Though much could be saidand has been said – from a policy standpoint about the president’s executive order and the heated debates that have ensued, it is worth it for us, as Christians, to use this moment as an opportunity step back and consider how Scripture frames the broader issues involved.  After all, long after the embers of the fight over this particular executive order have cooled, the contentious disagreements that have bubbled to the top in this debate will remain.  So here are a few things to keep in mind.

Safety and Sojourners

One of the roles of any government is to protect its people by punishing wrong and standing up for what is right.  This is part of the reason Joshua led a conquest through the land of Canaan.  This is also why the apostle Paul writes:

For the one in authority is God’s servant for your good. But if you do wrong, be afraid, for rulers do not bear the sword for no reason. They are God’s servants, agents of wrath to bring punishment on the wrongdoer.  (Romans 3:4)

The preamble to our Constitution echoes this sentiment when it explains the very need for such a document thusly:

We the people of the United States, in order to form a more perfect union, establish justice, insure domestic tranquility, provide for the common defense, promote the general welfare, and secure the blessings of liberty to ourselves and our posterity, do ordain and establish this Constitution for the United States of America.

Likewise, President Trump, when his executive order was met with fiery backlash, defended it by saying that his order was about “terror and keeping our country safe.”

Safety is indeed a noble goal.  But Scripture also has much to say about welcoming and helping sojourners.  God commands the Israelites:

When a foreigner resides among you in your land, do not mistreat them.  The foreigner residing among you must be treated as your native-born. Love them as yourself, for you were foreigners in Egypt. I am the LORD your God. (Leviticus 19:33-34)

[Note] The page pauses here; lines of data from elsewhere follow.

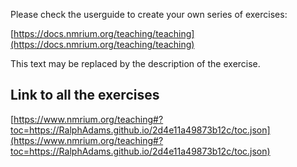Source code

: Please check the userguide to create your own series of exercises:

[https://docs.nmrium.org/teaching/teaching](https://docs.nmrium.org/teaching/teaching)

This text may be replaced by the description of the exercise.

## Link to all the exercises

[https://www.nmrium.org/teaching#?toc=https://RalphAdams.github.io/2d4e11a49873b12c/toc.json](https://www.nmrium.org/teaching#?toc=https://RalphAdams.github.io/2d4e11a49873b12c/toc.json)


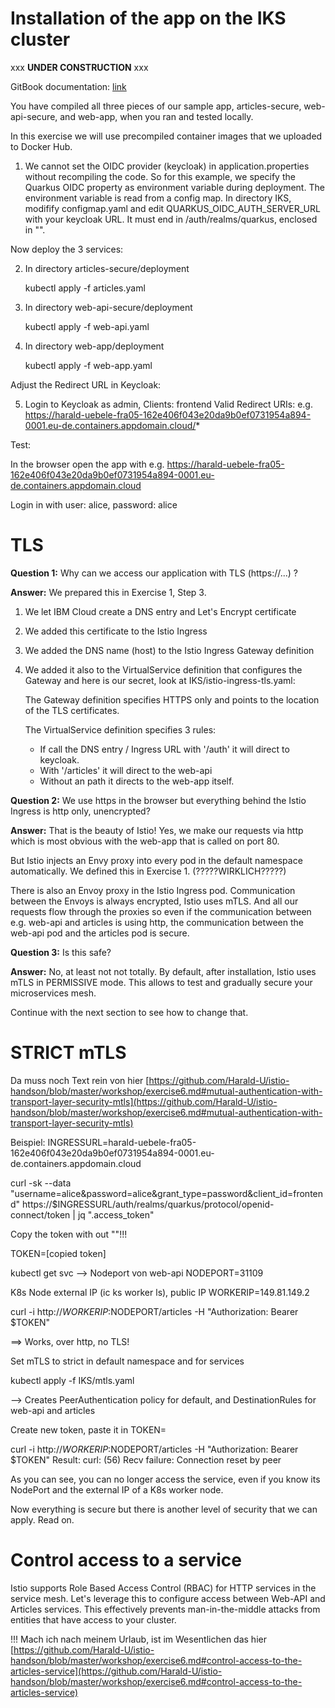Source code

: # Installation of the app on the IKS cluster

xxx **UNDER CONSTRUCTION** xxx

GitBook documentation: [link](https://ibm-developer.gitbook.io/cloud-native-starter-security/)

You have compiled all three pieces of our sample app, articles-secure, web-api-secure, and web-app, when you ran and tested locally.

In this exercise we will use precompiled container images that we uploaded to Docker Hub.

1. We cannot set the OIDC provider (keycloak) in application.properties without recompiling the code. So for this example, we specify the Quarkus OIDC property as environment variable during deployment. The environment variable is read from a config map. In directory IKS, modifify configmap.yaml and edit QUARKUS_OIDC_AUTH_SERVER_URL with your keycloak URL. It must end in /auth/realms/quarkus, enclosed in "".

Now deploy the 3 services:

2. In directory  articles-secure/deployment

   kubectl apply -f articles.yaml

3. In directory  web-api-secure/deployment

   kubectl apply -f web-api.yaml

4. In directory  web-app/deployment   

   kubectl apply -f web-app.yaml

Adjust the Redirect URL in Keycloak:   

5. Login to Keycloak as admin, Clients: frontend
    Valid Redirect URIs: e.g.  https://harald-uebele-fra05-162e406f043e20da9b0ef0731954a894-0001.eu-de.containers.appdomain.cloud/*

Test:    

In the browser open the app with e.g.   https://harald-uebele-fra05-162e406f043e20da9b0ef0731954a894-0001.eu-de.containers.appdomain.cloud  

Login in with user: alice, password: alice

# TLS

**Question 1:** Why can we access our application with TLS (https://...) ?

**Answer:** We prepared this in Exercise 1, Step 3. 
1. We let IBM Cloud create a DNS entry and Let's Encrypt certificate
2. We added this certificate to the Istio Ingress
3. We added the DNS name (host) to the Istio Ingress Gateway definition
4. We added it also to the VirtualService definition that configures the Gateway and here is our secret, look at IKS/istio-ingress-tls.yaml:

   The Gateway definition specifies HTTPS only and points to the location of the TLS certificates.

   The VirtualService definition specifies 3 rules:
   - If call the DNS entry / Ingress URL with '/auth' it will direct to keycloak.
   - With '/articles' it will direct to the web-api
   - Without an path it directs to the web-app itself.

**Question 2:** We use https in the browser but everything behind the Istio Ingress is http only, unencrypted?

**Answer:** That is the beauty of Istio! Yes, we make our requests via http which is most obvious with the web-app that is called on port 80. 

But Istio injects an Envy proxy into every pod in the default namespace automatically. We defined this in Exercise 1. (?????WIRKLICH?????)

There is also an Envoy proxy in the Istio Ingress pod. Communication between the Envoys is always encrypted, Istio uses mTLS. And all our requests flow through the proxies so even if the communication between e.g. web-api and articles is using http, the communication between the web-api pod and the articles pod is secure.

**Question 3:** Is this safe?

**Answer:** No, at least not not totally. By default, after installation, Istio uses mTLS in PERMISSIVE mode. This allows to test and gradually secure your microservices mesh. 

Continue with the next section to see how to change that.

# STRICT mTLS 

Da muss noch Text rein von hier [https://github.com/Harald-U/istio-handson/blob/master/workshop/exercise6.md#mutual-authentication-with-transport-layer-security-mtls](https://github.com/Harald-U/istio-handson/blob/master/workshop/exercise6.md#mutual-authentication-with-transport-layer-security-mtls)

Beispiel:
INGRESSURL=harald-uebele-fra05-162e406f043e20da9b0ef0731954a894-0001.eu-de.containers.appdomain.cloud

curl -sk --data "username=alice&password=alice&grant_type=password&client_id=frontend" https://$INGRESSURL/auth/realms/quarkus/protocol/openid-connect/token | jq ".access_token"

Copy the token with out ""!!!

TOKEN=[copied token]

kubectl get svc --> Nodeport von web-api
NODEPORT=31109

K8s Node external IP (ic ks worker ls), public IP
WORKERIP=149.81.149.2

curl -i http://$WORKERIP:$NODEPORT/articles -H "Authorization: Bearer $TOKEN"

==> Works, over http, no TLS!

Set mTLS to strict in default namespace and for services

kubectl apply -f IKS/mtls.yaml

--> Creates PeerAuthentication policy for default, and DestinationRules for web-api and articles

Create new token, paste it in TOKEN=

curl -i http://$WORKERIP:$NODEPORT/articles -H "Authorization: Bearer $TOKEN"
Result:
curl: (56) Recv failure: Connection reset by peer

As you can see, you can no longer access the service, even if you know its NodePort and the external IP of a K8s worker node. 

Now everything is secure but there is another level of security that we can apply. Read on.

# Control access to a service

Istio supports Role Based Access Control (RBAC) for HTTP services in the service mesh. Let's leverage this to configure access between Web-API and Articles services. This effectively prevents man-in-the-middle attacks from entities that have access to your cluster. 

!!! Mach ich nach meinem Urlaub, ist im Wesentlichen das hier [https://github.com/Harald-U/istio-handson/blob/master/workshop/exercise6.md#control-access-to-the-articles-service](https://github.com/Harald-U/istio-handson/blob/master/workshop/exercise6.md#control-access-to-the-articles-service)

One of Jesus’ most famous stories – the Parable of the Good Samaritan – has as its centerpiece a call to be kind to foreigners.  In this day, for a Jew to talk about a “good Samaritan” would have sounded oxymoronic.  The Samaritans, after all, were the ones who broke into the Jewish temple during Passover and desecrated it by scattering human bones through it.  Jews did not consider Samaritans “safe.” But in Jesus’ story, a Samaritan ends up saving the life of a Jew.

As Christians, then, we are called to be concerned both with the safety and security of our families and nation as well as with the plights of others, such as Syrian refugees, doing whatever we can to welcome and care for those who need our help.  A concern for safety and a love for sojourners are to go hand in hand.

Local and Global

Donald Trump’s short tenure as president has been marked by the theme of putting America first.  In what was perhaps the most memorable line of his inauguration address, the president declared, “From this day forward, a new vision will govern our land. From this day forward, it’s going to be only America first, America first.”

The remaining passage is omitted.